(PROBLEM STATEMENT)
Lines containing the word "itemize" are the ones to copy from the records below.

(DATA FOR THIS TASK)
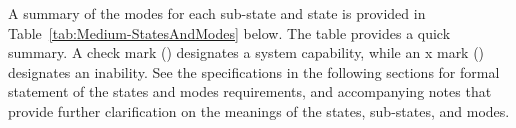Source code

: A summary of the modes for each sub-state and state is provided in Table~\ref{tab:Medium-StatesAndModes} below.
The table provides a quick summary. A check mark (\cmark) designates a system capability, while an x mark (\xmark) designates an inability.
See the specifications in the following sections for formal statement of the states and modes requirements, and accompanying notes that provide further clarification on the meanings of the states, sub-states, and modes.

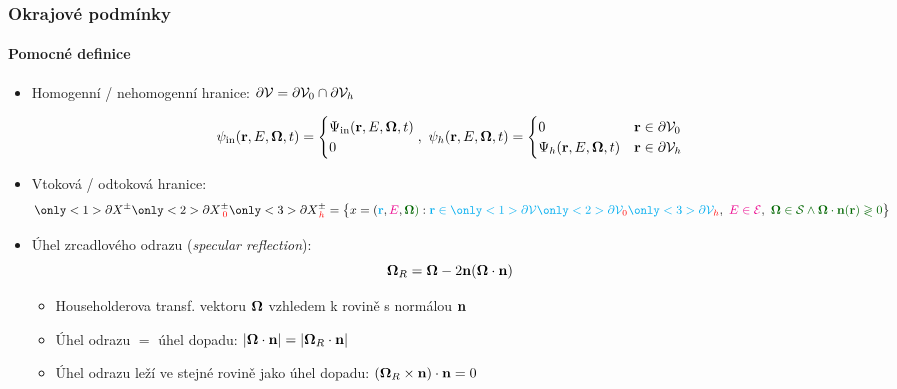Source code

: \begin{frame}
  \frametitle{Okrajové podmínky}
  \framesubtitle{Pomocné definice}
  
  \begin{itemize}
  	\item Homogenní / nehomogenní hranice: $\partial \mathcal{V} = \partial \mathcal{V}_{0} \cap \partial \mathcal{V}_h$
  	\hspace*{-3em}
  	\begin{minipage}{\paperwidth}
    $$
      \psi_{\mathrm{in}}(\mathbf{r},E,\mathbf{\Omega},t) = \begin{cases}
      \Psi_{\mathrm{in}}(\mathbf{r},E,\mathbf{\Omega},t)\\
      0
      \end{cases}\hspace{-1em},\
      \psi_h(\mathbf{r},E,\mathbf{\Omega},t) = \begin{cases}
      0 & \mathbf{r}\in\partial \mathcal{V}_{0}\\
      \Psi_h(\mathbf{r},E,\mathbf{\Omega},t) & \mathbf{r}\in\partial \mathcal{V}_h
      \end{cases}
    $$
    \end{minipage}\vspace{.75em}
    \item Vtoková / odtoková hranice:
  	$$
      \only<1>{\pX[\pm]}\only<2>{\pX[\pm]_{\;\color{red}0}}\only<3>{\pX[\pm]_{\,\color{red}h}} = 
        \bigl\{
          x = ({\color{cyan}\br}, {\color{magenta}E}, {\color{dkgreen}\bomega)}:
          {\color{cyan}\br \in \only<1>{\pV}\only<2>{\pV_{\color{red}0}}\only<3>{\pV_{\color{red}h}}},\ 
          {\color{magenta} E \in \EE},\ 
          {\color{dkgreen}\bomega\in\SS\land\bomega\cdot\bn(\br) \gtrless 0}
        \bigr\}
    $$
    \item Úhel zrcadlového odrazu (\emph{specular reflection}):
    \shorten{-.1em}{-1.5em}
    $$
      \mathbf{\Omega}_R = \mathbf{\Omega} - 2 \mathbf{n} (\mathbf{\Omega} \cdot \mathbf{n})
    $$
    \lengthen
    \begin{itemize}
    	\item Householderova transf. vektoru $\mathbf{\Omega}$ vzhledem k rovině s normálou $\mathbf{n}$
    	\item Úhel odrazu $=$ úhel dopadu:  $\left\vert\mathbf{\Omega}\cdot\mathbf{n}\right\vert = \left\vert\mathbf{\Omega}_R\cdot\mathbf{n}\right\vert$
    	\item Úhel odrazu leží ve stejné rovině jako úhel dopadu: $(\mathbf{\Omega}_R\times\mathbf{n})\cdot\mathbf{n} = 0$
    \end{itemize}
    
  \end{itemize}

\end{frame}

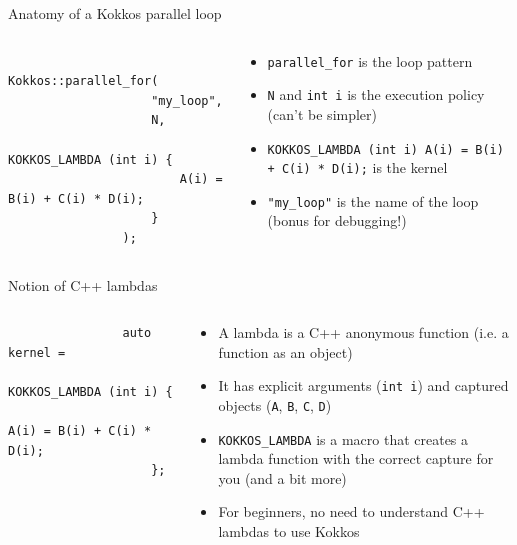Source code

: \documentclass[aspectratio=169]{beamer}
\begin{document}
\begin{frame}[fragile]{Anatomy of a Kokkos parallel loop}
    \begin{columns}
        \begin{column}{0.5\linewidth}
            \begin{verbatim}
                Kokkos::parallel_for(
                    "my_loop",
                    N,
                    KOKKOS_LAMBDA (int i) {
                        A(i) = B(i) + C(i) * D(i);
                    }
                );
            \end{verbatim}
        \end{column}
        \begin{column}{0.5\linewidth}
            \begin{itemize}
                \item \texttt{parallel_for} is the loop pattern
                \item \texttt{N} and \texttt{int i} is the execution policy (can't be simpler)
                \item \texttt{KOKKOS_LAMBDA (int i) {A(i) = B(i) + C(i) * D(i);}} is the kernel
                \item \texttt{"my_loop"} is the name of the loop (bonus for debugging!)
            \end{itemize}
        \end{column}
    \end{columns}
\end{frame}


\begin{frame}[fragile]{Notion of C++ lambdas}
    \begin{columns}
        \begin{column}{0.5\linewidth}
            \begin{verbatim}
                auto kernel =
                    KOKKOS_LAMBDA (int i) {
                        A(i) = B(i) + C(i) * D(i);
                    };
            \end{verbatim}
        \end{column}
        \begin{column}{0.5\linewidth}
            \begin{itemize}
                \item A lambda is a C++ anonymous function (i.e. a function as an object)
                \item It has explicit arguments (\texttt{int i}) and captured objects (\texttt{A}, \texttt{B}, \texttt{C}, \texttt{D})
                \item \texttt{KOKKOS\_LAMBDA} is a macro that creates a lambda function with the correct capture for you (and a bit more)
                \item For beginners, no need to understand C++ lambdas to use Kokkos
            \end{itemize}
        \end{column}
    \end{columns}
\end{frame}
\end{document}
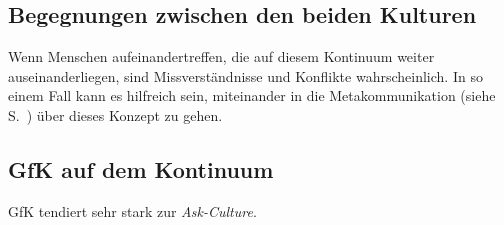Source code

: \subsection{Begegnungen zwischen den beiden Kulturen}

Wenn Menschen aufeinandertreffen, die auf diesem Kontinuum weiter auseinanderliegen, sind Missverständnisse und Konflikte wahrscheinlich. In so einem Fall kann es hilfreich sein, miteinander in die Metakommunikation (siehe S.~\pageref{metakommunikation}) über dieses Konzept zu gehen.


\subsection{GfK auf dem Kontinuum}

GfK tendiert sehr stark zur \emph{Ask-Culture}.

(PROBLEM SOLUTION)
  \begin{itemize}
    \begin{itemize}
    \end{itemize}
  \end{itemize}
            \begin{itemize}
            \end{itemize}
            \begin{itemize}
            \end{itemize}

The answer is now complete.